- **SUPPLIED DATA**
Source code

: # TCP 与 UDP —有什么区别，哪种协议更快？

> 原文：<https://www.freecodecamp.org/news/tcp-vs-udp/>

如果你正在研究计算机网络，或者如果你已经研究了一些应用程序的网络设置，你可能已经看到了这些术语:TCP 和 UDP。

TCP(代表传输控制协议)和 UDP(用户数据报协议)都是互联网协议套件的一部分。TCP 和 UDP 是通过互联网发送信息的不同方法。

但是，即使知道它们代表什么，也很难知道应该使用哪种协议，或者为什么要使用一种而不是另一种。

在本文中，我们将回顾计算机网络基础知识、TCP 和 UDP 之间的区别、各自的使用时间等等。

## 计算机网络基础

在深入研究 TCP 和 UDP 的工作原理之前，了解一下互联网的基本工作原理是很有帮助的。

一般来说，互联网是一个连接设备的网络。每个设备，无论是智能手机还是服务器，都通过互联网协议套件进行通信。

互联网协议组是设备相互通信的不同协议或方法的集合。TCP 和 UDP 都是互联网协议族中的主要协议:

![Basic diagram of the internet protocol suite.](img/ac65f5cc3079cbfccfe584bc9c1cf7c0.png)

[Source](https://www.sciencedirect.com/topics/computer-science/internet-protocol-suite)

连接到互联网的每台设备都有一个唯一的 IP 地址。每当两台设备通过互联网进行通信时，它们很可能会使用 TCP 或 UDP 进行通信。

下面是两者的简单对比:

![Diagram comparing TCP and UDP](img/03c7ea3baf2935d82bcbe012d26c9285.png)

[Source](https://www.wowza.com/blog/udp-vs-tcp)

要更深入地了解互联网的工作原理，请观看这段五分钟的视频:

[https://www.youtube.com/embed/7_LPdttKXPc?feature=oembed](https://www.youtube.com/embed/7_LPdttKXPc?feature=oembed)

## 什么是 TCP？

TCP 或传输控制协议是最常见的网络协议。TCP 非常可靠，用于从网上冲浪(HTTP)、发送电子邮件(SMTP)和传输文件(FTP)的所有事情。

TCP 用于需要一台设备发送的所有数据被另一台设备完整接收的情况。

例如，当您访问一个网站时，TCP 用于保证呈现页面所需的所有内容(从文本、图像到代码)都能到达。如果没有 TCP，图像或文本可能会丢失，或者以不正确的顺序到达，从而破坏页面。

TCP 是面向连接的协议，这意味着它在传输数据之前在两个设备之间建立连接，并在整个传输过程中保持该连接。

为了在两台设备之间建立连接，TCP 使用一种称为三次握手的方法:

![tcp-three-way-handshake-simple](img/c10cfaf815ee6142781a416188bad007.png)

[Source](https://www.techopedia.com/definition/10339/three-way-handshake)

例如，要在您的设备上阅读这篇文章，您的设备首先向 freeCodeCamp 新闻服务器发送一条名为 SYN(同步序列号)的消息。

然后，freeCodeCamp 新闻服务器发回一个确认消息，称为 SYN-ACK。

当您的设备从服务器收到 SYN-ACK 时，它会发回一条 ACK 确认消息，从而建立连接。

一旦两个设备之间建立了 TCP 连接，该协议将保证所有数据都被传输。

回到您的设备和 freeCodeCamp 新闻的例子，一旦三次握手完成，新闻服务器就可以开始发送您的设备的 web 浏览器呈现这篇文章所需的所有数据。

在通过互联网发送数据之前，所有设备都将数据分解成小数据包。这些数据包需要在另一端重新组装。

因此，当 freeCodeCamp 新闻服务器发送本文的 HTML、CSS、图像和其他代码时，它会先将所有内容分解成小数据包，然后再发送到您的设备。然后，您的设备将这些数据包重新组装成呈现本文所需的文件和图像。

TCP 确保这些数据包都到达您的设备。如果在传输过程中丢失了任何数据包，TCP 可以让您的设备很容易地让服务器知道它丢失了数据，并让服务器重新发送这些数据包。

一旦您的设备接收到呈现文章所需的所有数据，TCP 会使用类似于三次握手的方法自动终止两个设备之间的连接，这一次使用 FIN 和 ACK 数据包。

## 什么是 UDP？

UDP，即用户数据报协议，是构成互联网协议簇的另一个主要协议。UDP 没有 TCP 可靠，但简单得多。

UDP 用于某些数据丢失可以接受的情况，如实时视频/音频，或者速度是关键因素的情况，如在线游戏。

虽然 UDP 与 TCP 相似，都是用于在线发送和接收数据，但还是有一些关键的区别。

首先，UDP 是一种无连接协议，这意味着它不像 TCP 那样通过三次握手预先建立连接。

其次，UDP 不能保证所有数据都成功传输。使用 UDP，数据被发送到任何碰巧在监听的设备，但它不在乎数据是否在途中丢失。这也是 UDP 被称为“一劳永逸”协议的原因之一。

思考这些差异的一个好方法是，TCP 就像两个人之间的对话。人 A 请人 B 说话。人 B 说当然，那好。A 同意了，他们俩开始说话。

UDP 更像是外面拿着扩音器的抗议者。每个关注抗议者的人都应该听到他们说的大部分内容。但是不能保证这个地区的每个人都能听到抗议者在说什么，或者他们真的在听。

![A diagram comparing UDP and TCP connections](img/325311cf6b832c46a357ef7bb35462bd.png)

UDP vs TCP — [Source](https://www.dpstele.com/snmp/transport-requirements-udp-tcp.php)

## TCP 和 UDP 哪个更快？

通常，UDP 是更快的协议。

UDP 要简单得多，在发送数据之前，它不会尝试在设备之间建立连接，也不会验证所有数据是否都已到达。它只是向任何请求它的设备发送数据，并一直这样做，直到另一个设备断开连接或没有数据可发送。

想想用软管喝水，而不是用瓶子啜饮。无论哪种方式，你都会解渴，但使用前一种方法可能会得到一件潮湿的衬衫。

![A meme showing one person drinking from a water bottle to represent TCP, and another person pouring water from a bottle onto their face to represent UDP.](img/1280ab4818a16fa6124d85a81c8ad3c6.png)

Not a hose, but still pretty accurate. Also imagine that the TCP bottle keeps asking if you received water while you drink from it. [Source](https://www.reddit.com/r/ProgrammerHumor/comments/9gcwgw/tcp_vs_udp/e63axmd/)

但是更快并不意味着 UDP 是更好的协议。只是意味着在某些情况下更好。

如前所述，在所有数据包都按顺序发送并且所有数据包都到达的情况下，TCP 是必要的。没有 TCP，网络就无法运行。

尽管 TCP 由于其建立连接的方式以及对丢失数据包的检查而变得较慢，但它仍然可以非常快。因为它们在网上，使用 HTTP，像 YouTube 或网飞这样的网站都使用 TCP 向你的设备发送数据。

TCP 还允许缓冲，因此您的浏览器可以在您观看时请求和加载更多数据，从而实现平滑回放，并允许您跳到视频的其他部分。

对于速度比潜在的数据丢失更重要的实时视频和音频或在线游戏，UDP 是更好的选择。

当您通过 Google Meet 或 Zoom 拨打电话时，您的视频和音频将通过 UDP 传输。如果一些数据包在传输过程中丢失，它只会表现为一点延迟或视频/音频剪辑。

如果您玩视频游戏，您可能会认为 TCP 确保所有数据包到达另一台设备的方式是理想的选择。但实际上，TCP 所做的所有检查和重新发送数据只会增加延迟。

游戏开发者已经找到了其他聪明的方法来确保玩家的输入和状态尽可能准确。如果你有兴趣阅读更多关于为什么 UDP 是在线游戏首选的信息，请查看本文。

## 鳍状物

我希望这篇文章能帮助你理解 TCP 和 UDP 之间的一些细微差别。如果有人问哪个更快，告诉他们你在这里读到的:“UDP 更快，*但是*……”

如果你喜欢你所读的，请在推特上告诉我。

- **TASK DESCRIPTION**
Make a precise copy of the records in their entirety.

- **RESPONSE AREA**
Source code

: # TCP 与 UDP —有什么区别，哪种协议更快？

> 原文：<https://www.freecodecamp.org/news/tcp-vs-udp/>

如果你正在研究计算机网络，或者如果你已经研究了一些应用程序的网络设置，你可能已经看到了这些术语:TCP 和 UDP。

TCP(代表传输控制协议)和 UDP(用户数据报协议)都是互联网协议套件的一部分。TCP 和 UDP 是通过互联网发送信息的不同方法。

但是，即使知道它们代表什么，也很难知道应该使用哪种协议，或者为什么要使用一种而不是另一种。

在本文中，我们将回顾计算机网络基础知识、TCP 和 UDP 之间的区别、各自的使用时间等等。

## 计算机网络基础

在深入研究 TCP 和 UDP 的工作原理之前，了解一下互联网的基本工作原理是很有帮助的。

一般来说，互联网是一个连接设备的网络。每个设备，无论是智能手机还是服务器，都通过互联网协议套件进行通信。

互联网协议组是设备相互通信的不同协议或方法的集合。TCP 和 UDP 都是互联网协议族中的主要协议:

![Basic diagram of the internet protocol suite.](img/ac65f5cc3079cbfccfe584bc9c1cf7c0.png)

[Source](https://www.sciencedirect.com/topics/computer-science/internet-protocol-suite)

连接到互联网的每台设备都有一个唯一的 IP 地址。每当两台设备通过互联网进行通信时，它们很可能会使用 TCP 或 UDP 进行通信。

下面是两者的简单对比:

![Diagram comparing TCP and UDP](img/03c7ea3baf2935d82bcbe012d26c9285.png)

[Source](https://www.wowza.com/blog/udp-vs-tcp)

要更深入地了解互联网的工作原理，请观看这段五分钟的视频:

[https://www.youtube.com/embed/7_LPdttKXPc?feature=oembed](https://www.youtube.com/embed/7_LPdttKXPc?feature=oembed)

## 什么是 TCP？

TCP 或传输控制协议是最常见的网络协议。TCP 非常可靠，用于从网上冲浪(HTTP)、发送电子邮件(SMTP)和传输文件(FTP)的所有事情。

TCP 用于需要一台设备发送的所有数据被另一台设备完整接收的情况。

例如，当您访问一个网站时，TCP 用于保证呈现页面所需的所有内容(从文本、图像到代码)都能到达。如果没有 TCP，图像或文本可能会丢失，或者以不正确的顺序到达，从而破坏页面。

TCP 是面向连接的协议，这意味着它在传输数据之前在两个设备之间建立连接，并在整个传输过程中保持该连接。

为了在两台设备之间建立连接，TCP 使用一种称为三次握手的方法:

![tcp-three-way-handshake-simple](img/c10cfaf815ee6142781a416188bad007.png)

[Source](https://www.techopedia.com/definition/10339/three-way-handshake)

例如，要在您的设备上阅读这篇文章，您的设备首先向 freeCodeCamp 新闻服务器发送一条名为 SYN(同步序列号)的消息。

然后，freeCodeCamp 新闻服务器发回一个确认消息，称为 SYN-ACK。

当您的设备从服务器收到 SYN-ACK 时，它会发回一条 ACK 确认消息，从而建立连接。

一旦两个设备之间建立了 TCP 连接，该协议将保证所有数据都被传输。

回到您的设备和 freeCodeCamp 新闻的例子，一旦三次握手完成，新闻服务器就可以开始发送您的设备的 web 浏览器呈现这篇文章所需的所有数据。

在通过互联网发送数据之前，所有设备都将数据分解成小数据包。这些数据包需要在另一端重新组装。

因此，当 freeCodeCamp 新闻服务器发送本文的 HTML、CSS、图像和其他代码时，它会先将所有内容分解成小数据包，然后再发送到您的设备。然后，您的设备将这些数据包重新组装成呈现本文所需的文件和图像。

TCP 确保这些数据包都到达您的设备。如果在传输过程中丢失了任何数据包，TCP 可以让您的设备很容易地让服务器知道它丢失了数据，并让服务器重新发送这些数据包。

一旦您的设备接收到呈现文章所需的所有数据，TCP 会使用类似于三次握手的方法自动终止两个设备之间的连接，这一次使用 FIN 和 ACK 数据包。

## 什么是 UDP？

UDP，即用户数据报协议，是构成互联网协议簇的另一个主要协议。UDP 没有 TCP 可靠，但简单得多。

UDP 用于某些数据丢失可以接受的情况，如实时视频/音频，或者速度是关键因素的情况，如在线游戏。

虽然 UDP 与 TCP 相似，都是用于在线发送和接收数据，但还是有一些关键的区别。

首先，UDP 是一种无连接协议，这意味着它不像 TCP 那样通过三次握手预先建立连接。

其次，UDP 不能保证所有数据都成功传输。使用 UDP，数据被发送到任何碰巧在监听的设备，但它不在乎数据是否在途中丢失。这也是 UDP 被称为“一劳永逸”协议的原因之一。

思考这些差异的一个好方法是，TCP 就像两个人之间的对话。人 A 请人 B 说话。人 B 说当然，那好。A 同意了，他们俩开始说话。

UDP 更像是外面拿着扩音器的抗议者。每个关注抗议者的人都应该听到他们说的大部分内容。但是不能保证这个地区的每个人都能听到抗议者在说什么，或者他们真的在听。

![A diagram comparing UDP and TCP connections](img/325311cf6b832c46a357ef7bb35462bd.png)

UDP vs TCP — [Source](https://www.dpstele.com/snmp/transport-requirements-udp-tcp.php)

## TCP 和 UDP 哪个更快？

通常，UDP 是更快的协议。

UDP 要简单得多，在发送数据之前，它不会尝试在设备之间建立连接，也不会验证所有数据是否都已到达。它只是向任何请求它的设备发送数据，并一直这样做，直到另一个设备断开连接或没有数据可发送。

想想用软管喝水，而不是用瓶子啜饮。无论哪种方式，你都会解渴，但使用前一种方法可能会得到一件潮湿的衬衫。

![A meme showing one person drinking from a water bottle to represent TCP, and another person pouring water from a bottle onto their face to represent UDP.](img/1280ab4818a16fa6124d85a81c8ad3c6.png)

Not a hose, but still pretty accurate. Also imagine that the TCP bottle keeps asking if you received water while you drink from it. [Source](https://www.reddit.com/r/ProgrammerHumor/comments/9gcwgw/tcp_vs_udp/e63axmd/)

但是更快并不意味着 UDP 是更好的协议。只是意味着在某些情况下更好。

如前所述，在所有数据包都按顺序发送并且所有数据包都到达的情况下，TCP 是必要的。没有 TCP，网络就无法运行。

尽管 TCP 由于其建立连接的方式以及对丢失数据包的检查而变得较慢，但它仍然可以非常快。因为它们在网上，使用 HTTP，像 YouTube 或网飞这样的网站都使用 TCP 向你的设备发送数据。

TCP 还允许缓冲，因此您的浏览器可以在您观看时请求和加载更多数据，从而实现平滑回放，并允许您跳到视频的其他部分。

对于速度比潜在的数据丢失更重要的实时视频和音频或在线游戏，UDP 是更好的选择。

当您通过 Google Meet 或 Zoom 拨打电话时，您的视频和音频将通过 UDP 传输。如果一些数据包在传输过程中丢失，它只会表现为一点延迟或视频/音频剪辑。

如果您玩视频游戏，您可能会认为 TCP 确保所有数据包到达另一台设备的方式是理想的选择。但实际上，TCP 所做的所有检查和重新发送数据只会增加延迟。

游戏开发者已经找到了其他聪明的方法来确保玩家的输入和状态尽可能准确。如果你有兴趣阅读更多关于为什么 UDP 是在线游戏首选的信息，请查看本文。

## 鳍状物

我希望这篇文章能帮助你理解 TCP 和 UDP 之间的一些细微差别。如果有人问哪个更快，告诉他们你在这里读到的:“UDP 更快，*但是*……”

如果你喜欢你所读的，请在推特上告诉我。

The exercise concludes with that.